### WHAT YOU NEED TO DO
When you transcribe the entries, reproduce every character and exclude the images.

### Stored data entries
....

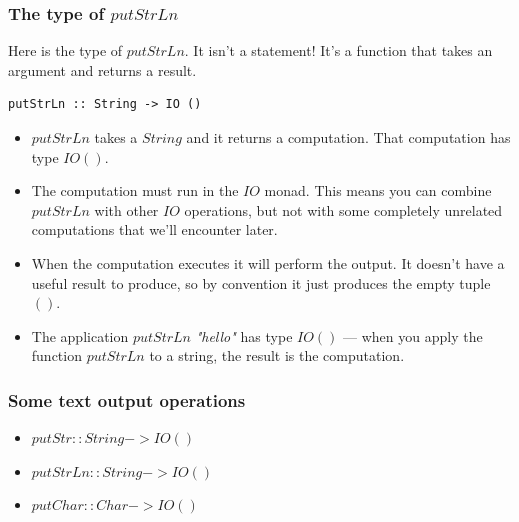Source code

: \documentclass{beamer}
\begin{document}
\begin{frame}[fragile]
\frametitle{The type of $putStrLn$}

Here is the type of $putStrLn$.  It isn't a statement!  It's a
function that takes an argument and returns a result.

\begin{verbatim}
putStrLn :: String -> IO ()
\end{verbatim}

\begin{itemize}
\item $putStrLn$ takes a $String$ and it returns a computation.
  That computation has type $IO ()$.
\item The computation must run in the $IO$ monad.  This means you
  can combine $putStrLn$ with other $IO$ operations, but not with
  some completely unrelated computations that we'll encounter
  later.
\item When the computation executes it will perform the output.  It
  doesn't have a useful result to produce, so by convention it just
  produces the empty tuple $()$.
\item The application $putStrLn$\emph{ "hello"} has type $IO ()$ --- when
  you apply the function $putStrLn$ to a string, the result is the
  computation.
\end{itemize}

\end{frame}

\begin{frame}[fragile]
\frametitle{Some text output operations}

\begin{itemize}
\item $putStr :: String -> IO ()$
\item $putStrLn :: String -> IO ()$
\item $putChar :: Char -> IO ()$
\end{itemize}

\end{frame}
\end{document}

....

### PROBLEM SOLUTION
Source code

: \documentclass{beamer}
\begin{document}
\begin{frame}[fragile]
\frametitle{The type of $putStrLn$}

Here is the type of $putStrLn$.  It isn't a statement!  It's a
function that takes an argument and returns a result.

\begin{verbatim}
putStrLn :: String -> IO ()
\end{verbatim}

\begin{itemize}
\item $putStrLn$ takes a $String$ and it returns a computation.
  That computation has type $IO ()$.
\item The computation must run in the $IO$ monad.  This means you
  can combine $putStrLn$ with other $IO$ operations, but not with
  some completely unrelated computations that we'll encounter
  later.
\item When the computation executes it will perform the output.  It
  doesn't have a useful result to produce, so by convention it just
  produces the empty tuple $()$.
\item The application $putStrLn$\emph{ "hello"} has type $IO ()$ --- when
  you apply the function $putStrLn$ to a string, the result is the
  computation.
\end{itemize}

\end{frame}

\begin{frame}[fragile]
\frametitle{Some text output operations}

\begin{itemize}
\item $putStr :: String -> IO ()$
\item $putStrLn :: String -> IO ()$
\item $putChar :: Char -> IO ()$
\end{itemize}

\end{frame}
\end{document}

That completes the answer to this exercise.